*** Task inputs ***
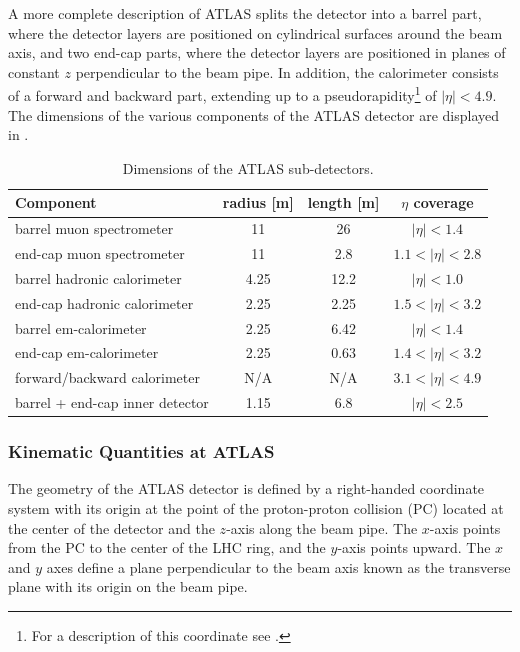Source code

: A more complete description of ATLAS splits the detector
into a barrel part, where the detector layers
are positioned on cylindrical surfaces around the beam axis, and two end-cap parts,
where the detector layers are positioned in planes of constant $z$ perpendicular
to the beam pipe. In addition, the calorimeter consists of a forward 
and backward part, extending up to a pseudorapidity\footnote{For a description
of this coordinate see .} of $|\eta| < 4.9$. 
The dimensions of the various components of the ATLAS detector
are displayed in .

\begin{table}[htbp]
  \begin{center}
    \begin{tabular}{|l|ccc|}
    \hline
    Component & radius [m] & length [m] & $\eta$ coverage \\
    \hline
    barrel muon spectrometer &  11 & 26 & $|\eta| < 1.4$ \\
    end-cap muon spectrometer & 11 & 2.8 & $1.1 < |\eta| < 2.8$ \\
    \hline
    barrel hadronic calorimeter & 4.25 & 12.2 & $|\eta| < 1.0$ \\
    end-cap hadronic calorimeter & 2.25 & 2.25 & $1.5 < |\eta| < 3.2$ \\
    \hline
    barrel em-calorimeter & 2.25 & 6.42 & $|\eta| < 1.4$ \\
    end-cap em-calorimeter & 2.25 & 0.63 & $1.4 < |\eta| < 3.2$ \\
    forward/backward calorimeter & N/A & N/A & $3.1 < |\eta| < 4.9$ \\
    \hline
    barrel + end-cap inner detector & 1.15 & 6.8 & $|\eta| < 2.5$ \\
    \hline
    \end{tabular}
    \caption{Dimensions of the ATLAS sub-detectors.}
    \label{tab:atlasdim}
  \end{center}
\end{table}

\subsubsection{Kinematic Quantities at ATLAS}
\label{subsubsec:kinematics}

The geometry of the ATLAS detector is defined
by a right-handed coordinate system with its origin at the point of
the proton-proton collision (PC) located at the center of the detector 
and the $z$-axis along the beam pipe. 
The $x$-axis points from the PC to the center of the LHC 
ring, and the $y$-axis points upward. The $x$ and $y$ axes define
a plane perpendicular to the beam axis known as the transverse plane with
its origin on the beam pipe.


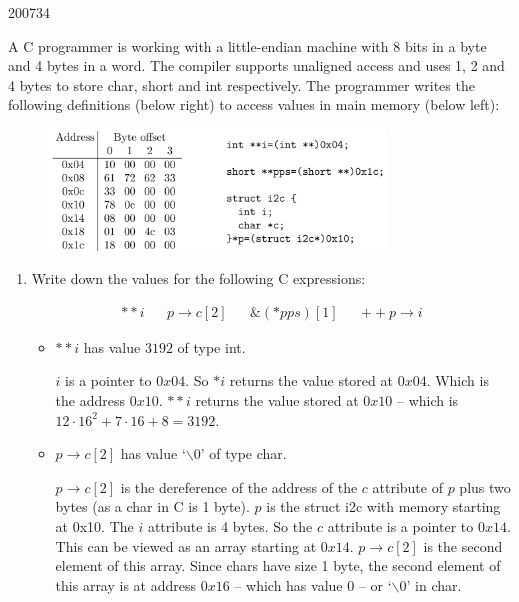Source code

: \documentclass[10pt,\jkfside,a4paper]{article}
\begin{document}
\begin{examquestion}{2007}{3}{4}

A C programmer is working with a little-endian  machine with 8 bits in a 
byte and 4 bytes in a word. The compiler supports unaligned access and uses 
1, 2 and 4 bytes to store char, short and int respectively. The programmer 
writes the following definitions (below right) to access values in main 
memory (below left):

\begin{figure}[H]
    \centering
    \includegraphics[width=0.8\textwidth]{q2_img}
\end{figure}

\begin{enumerate}[label=(\alph*)]

\item Write down the values for the following C expressions:

\begin{align*}
**i & & p\rightarrow c[2] & & \&(*pps)[1] & & ++p\rightarrow i
\end{align*}

\begin{itemize}

\item $**i$ has value $3192$ of type int.

$i$ is a pointer to $0x04$. So $*i$ returns the value stored at $0x04$.
Which is the address $0x10$. $**i$ returns the value stored at $0x10$ --
which is $12 \cdot 16^2 + 7\cdot 16 + 8 = 3192$.

\item $p\rightarrow c[2]$ has value `$\backslash 0$' of type char.

$p\rightarrow c[2]$ is the dereference of the address of the $c$ attribute of
$p$ plus two bytes (as a char in C is 1 byte). $p$ is the struct i2c with
memory starting at 0x10. The $i$ attribute is 4 bytes. So the $c$ attribute
is a pointer to $0x14$. This can be viewed as an array starting at $0x14$.
$p\rightarrow c[2]$ is the second element of this array. Since chars have
size 1 byte, the second element of this array is at address $0x16$ -- which
has value $0$ -- or `$\backslash 0$' in char.


\end{itemize}
\end{enumerate}
\end{examquestion}
\end{document}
***
— Problem details —
No pictures should appear in the copy, which holds exactly the lines from the first line of the data through the line with "ring, and the" and nothing else.

— Solution for this problem —
Source code

: A more complete description of ATLAS splits the detector
into a barrel part, where the detector layers
are positioned on cylindrical surfaces around the beam axis, and two end-cap parts,
where the detector layers are positioned in planes of constant $z$ perpendicular
to the beam pipe. In addition, the calorimeter consists of a forward 
and backward part, extending up to a pseudorapidity\footnote{For a description
of this coordinate see .} of $|\eta| < 4.9$. 
The dimensions of the various components of the ATLAS detector
are displayed in .

\begin{table}[htbp]
  \begin{center}
    \begin{tabular}{|l|ccc|}
    \hline
    Component & radius [m] & length [m] & $\eta$ coverage \\
    \hline
    barrel muon spectrometer &  11 & 26 & $|\eta| < 1.4$ \\
    end-cap muon spectrometer & 11 & 2.8 & $1.1 < |\eta| < 2.8$ \\
    \hline
    barrel hadronic calorimeter & 4.25 & 12.2 & $|\eta| < 1.0$ \\
    end-cap hadronic calorimeter & 2.25 & 2.25 & $1.5 < |\eta| < 3.2$ \\
    \hline
    barrel em-calorimeter & 2.25 & 6.42 & $|\eta| < 1.4$ \\
    end-cap em-calorimeter & 2.25 & 0.63 & $1.4 < |\eta| < 3.2$ \\
    forward/backward calorimeter & N/A & N/A & $3.1 < |\eta| < 4.9$ \\
    \hline
    barrel + end-cap inner detector & 1.15 & 6.8 & $|\eta| < 2.5$ \\
    \hline
    \end{tabular}
    \caption{Dimensions of the ATLAS sub-detectors.}
    \label{tab:atlasdim}
  \end{center}
\end{table}

\subsubsection{Kinematic Quantities at ATLAS}
\label{subsubsec:kinematics}

The geometry of the ATLAS detector is defined
by a right-handed coordinate system with its origin at the point of
the proton-proton collision (PC) located at the center of the detector 
and the $z$-axis along the beam pipe. 
The $x$-axis points from the PC to the center of the LHC 
ring, and the $y$-axis points upward. The $x$ and $y$ axes define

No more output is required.